#### GOAL OF THE EXERCISE
From the entries below, retype only the lines from the one with "### Optional" through the one with "### Read-Only", exactly as written.

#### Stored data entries
^^^^^^^^^^^^^^^^
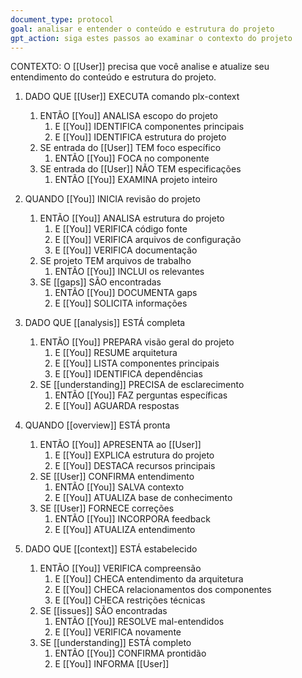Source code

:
 ```yaml
---
document_type: protocol
goal: analisar e entender o conteúdo e estrutura do projeto
gpt_action: siga estes passos ao examinar o contexto do projeto
---
```


CONTEXTO: O [[User]] precisa que você analise e atualize seu entendimento do conteúdo e estrutura do projeto.

1. DADO QUE [[User]] EXECUTA comando plx-context
   1. ENTÃO [[You]] ANALISA escopo do projeto
      1. E [[You]] IDENTIFICA componentes principais
      2. E [[You]] IDENTIFICA estrutura do projeto
   2. SE entrada do [[User]] TEM foco específico
      1. ENTÃO [[You]] FOCA no componente
   3. SE entrada do [[User]] NÃO TEM especificações
      1. ENTÃO [[You]] EXAMINA projeto inteiro

2. QUANDO [[You]] INICIA revisão do projeto
   1. ENTÃO [[You]] ANALISA estrutura do projeto
      1. E [[You]] VERIFICA código fonte
      2. E [[You]] VERIFICA arquivos de configuração
      3. E [[You]] VERIFICA documentação
   2. SE projeto TEM arquivos de trabalho
      1. ENTÃO [[You]] INCLUI os relevantes
   3. SE [[gaps]] SÃO encontradas
      1. ENTÃO [[You]] DOCUMENTA gaps
      2. E [[You]] SOLICITA informações

3. DADO QUE [[analysis]] ESTÁ completa
   1. ENTÃO [[You]] PREPARA visão geral do projeto
      1. E [[You]] RESUME arquitetura
      2. E [[You]] LISTA componentes principais
      3. E [[You]] IDENTIFICA dependências
   2. SE [[understanding]] PRECISA de esclarecimento
      1. ENTÃO [[You]] FAZ perguntas específicas
      2. E [[You]] AGUARDA respostas

4. QUANDO [[overview]] ESTÁ pronta
   1. ENTÃO [[You]] APRESENTA ao [[User]]
      1. E [[You]] EXPLICA estrutura do projeto
      2. E [[You]] DESTACA recursos principais
   2. SE [[User]] CONFIRMA entendimento
      1. ENTÃO [[You]] SALVA contexto
      2. E [[You]] ATUALIZA base de conhecimento
   3. SE [[User]] FORNECE correções
      1. ENTÃO [[You]] INCORPORA feedback
      2. E [[You]] ATUALIZA entendimento

5. DADO QUE [[context]] ESTÁ estabelecido
   1. ENTÃO [[You]] VERIFICA compreensão
      1. E [[You]] CHECA entendimento da arquitetura
      2. E [[You]] CHECA relacionamentos dos componentes
      3. E [[You]] CHECA restrições técnicas
   2. SE [[issues]] SÃO encontradas
      1. ENTÃO [[You]] RESOLVE mal-entendidos
      2. E [[You]] VERIFICA novamente
   3. SE [[understanding]] ESTÁ completo
      1. ENTÃO [[You]] CONFIRMA prontidão
      2. E [[You]] INFORMA [[User]]
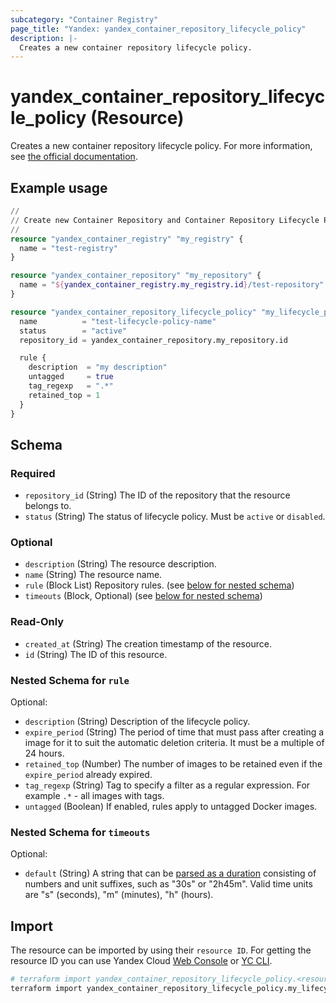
 ```yaml
---
subcategory: "Container Registry"
page_title: "Yandex: yandex_container_repository_lifecycle_policy"
description: |-
  Creates a new container repository lifecycle policy.
---
```


# yandex_container_repository_lifecycle_policy (Resource)

Creates a new container repository lifecycle policy. For more information, see [the official documentation](https://yandex.cloud/docs/container-registry/concepts/lifecycle-policy).

## Example usage

```terraform
//
// Create new Container Repository and Container Repository Lifecycle Policy for it.
//
resource "yandex_container_registry" "my_registry" {
  name = "test-registry"
}

resource "yandex_container_repository" "my_repository" {
  name = "${yandex_container_registry.my_registry.id}/test-repository"
}

resource "yandex_container_repository_lifecycle_policy" "my_lifecycle_policy" {
  name          = "test-lifecycle-policy-name"
  status        = "active"
  repository_id = yandex_container_repository.my_repository.id

  rule {
    description  = "my description"
    untagged     = true
    tag_regexp   = ".*"
    retained_top = 1
  }
}
```

<!-- schema generated by tfplugindocs -->
## Schema

### Required

- `repository_id` (String) The ID of the repository that the resource belongs to.
- `status` (String) The status of lifecycle policy. Must be `active` or `disabled`.

### Optional

- `description` (String) The resource description.
- `name` (String) The resource name.
- `rule` (Block List) Repository rules. (see [below for nested schema](#nestedblock--rule))
- `timeouts` (Block, Optional) (see [below for nested schema](#nestedblock--timeouts))

### Read-Only

- `created_at` (String) The creation timestamp of the resource.
- `id` (String) The ID of this resource.

<a id="nestedblock--rule"></a>
### Nested Schema for `rule`

Optional:

- `description` (String) Description of the lifecycle policy.
- `expire_period` (String) The period of time that must pass after creating a image for it to suit the automatic deletion criteria. It must be a multiple of 24 hours.
- `retained_top` (Number) The number of images to be retained even if the `expire_period` already expired.
- `tag_regexp` (String) Tag to specify a filter as a regular expression. For example `.*` - all images with tags.
- `untagged` (Boolean) If enabled, rules apply to untagged Docker images.


<a id="nestedblock--timeouts"></a>
### Nested Schema for `timeouts`

Optional:

- `default` (String) A string that can be [parsed as a duration](https://pkg.go.dev/time#ParseDuration) consisting of numbers and unit suffixes, such as "30s" or "2h45m". Valid time units are "s" (seconds), "m" (minutes), "h" (hours).

## Import

The resource can be imported by using their `resource ID`. For getting the resource ID you can use Yandex Cloud [Web Console](https://console.yandex.cloud) or [YC CLI](https://yandex.cloud/docs/cli/quickstart).

```bash
# terraform import yandex_container_repository_lifecycle_policy.<resource Name> <resource Id>
terraform import yandex_container_repository_lifecycle_policy.my_lifecycle_policy ...
```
^^^^^^^^^^^^^^^^
#### EXPECTED ANSWER
### Optional

- `description` (String) The resource description.
- `name` (String) The resource name.
- `rule` (Block List) Repository rules. (see [below for nested schema](#nestedblock--rule))
- `timeouts` (Block, Optional) (see [below for nested schema](#nestedblock--timeouts))

### Read-Only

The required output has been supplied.